- Hosted by: Jun Hyun-moo Yura
- Judges: Park Jin-young Yang Hyun-suk You Hee-yeol
- Winner: Katie Kim
- Runner-up: Jung Seung-hwan

Release
- Original network: SBS
- Original release: November 23, 2014 – April 19, 2015

Season chronology
- ← Previous K-pop Star 3Next → K-pop Star 5

= K-pop Star 4 =

The fourth season of the South Korean reality television competition show K-pop Star premiered on SBS on November 23, 2014, airing Sunday evenings at 4:50 pm KST as part of the Good Sunday lineup. Yang Hyun-suk, Park Jin-young, and You Hee-yeol returned as judges.

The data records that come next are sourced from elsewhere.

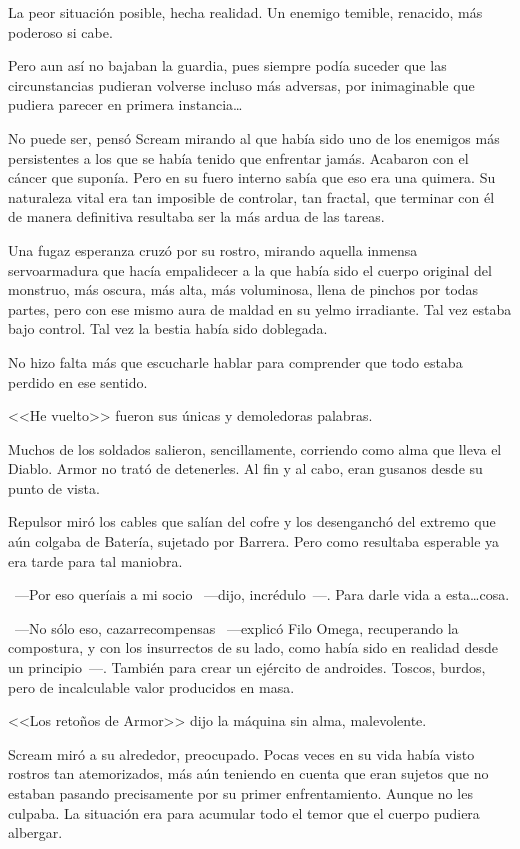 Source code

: La peor situación posible, hecha realidad. Un enemigo temible, renacido, más poderoso si cabe.

Pero aun así no bajaban la guardia, pues siempre podía suceder que las circunstancias pudieran volverse incluso más adversas, por inimaginable que pudiera parecer en primera instancia\dots

\fancyparbreak
No puede ser, pensó Scream mirando al que había sido uno de los enemigos más persistentes a los que se había tenido que enfrentar jamás. Acabaron con el cáncer que suponía. Pero en su fuero interno sabía que eso era una quimera. Su naturaleza vital era tan imposible de controlar, tan fractal, que terminar con él de manera definitiva resultaba ser la más ardua de las tareas.

Una fugaz esperanza cruzó por su rostro, mirando aquella inmensa servoarmadura que hacía empalidecer a la que había sido el cuerpo original del monstruo, más oscura, más alta, más voluminosa, llena de pinchos por todas partes, pero con ese mismo aura de maldad en su yelmo irradiante. Tal vez estaba bajo control. Tal vez la bestia había sido doblegada.

No hizo falta más que escucharle hablar para comprender que todo estaba perdido en ese sentido.

<<He vuelto>> fueron sus únicas y demoledoras palabras.

Muchos de los soldados salieron, sencillamente, corriendo como alma que lleva el Diablo. Armor no trató de detenerles. Al fin y al cabo, eran gusanos desde su punto de vista.

Repulsor miró los cables que salían del cofre y los desenganchó del extremo que aún colgaba de Batería, sujetado por Barrera. Pero como resultaba esperable ya era tarde para tal maniobra.

~---Por eso queríais a mi socio ~---dijo, incrédulo~---. Para darle vida a esta\dots cosa.

~---No sólo eso, cazarrecompensas ~---explicó Filo Omega, recuperando la compostura, y con los insurrectos de su lado, como había sido en realidad desde un principio~---. También para crear un ejército de androides. Toscos, burdos, pero de incalculable valor producidos en masa.

<<Los retoños de Armor>> dijo la máquina sin alma, malevolente.

Scream miró a su alrededor, preocupado. Pocas veces en su vida había visto rostros tan atemorizados, más aún teniendo en cuenta que eran sujetos que no estaban pasando precisamente por su primer enfrentamiento. Aunque no les culpaba. La situación era para acumular todo el temor que el cuerpo pudiera albergar.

The contest began receiving applications in June, with preliminary auditions taking place in Seoul and throughout South Korea, as well as the United States, Australia, Singapore, and Hong Kong until September 2014. The season ended on April 12, 2015, with Katie Kim crowned as winner and choosing to sign with YG Entertainment.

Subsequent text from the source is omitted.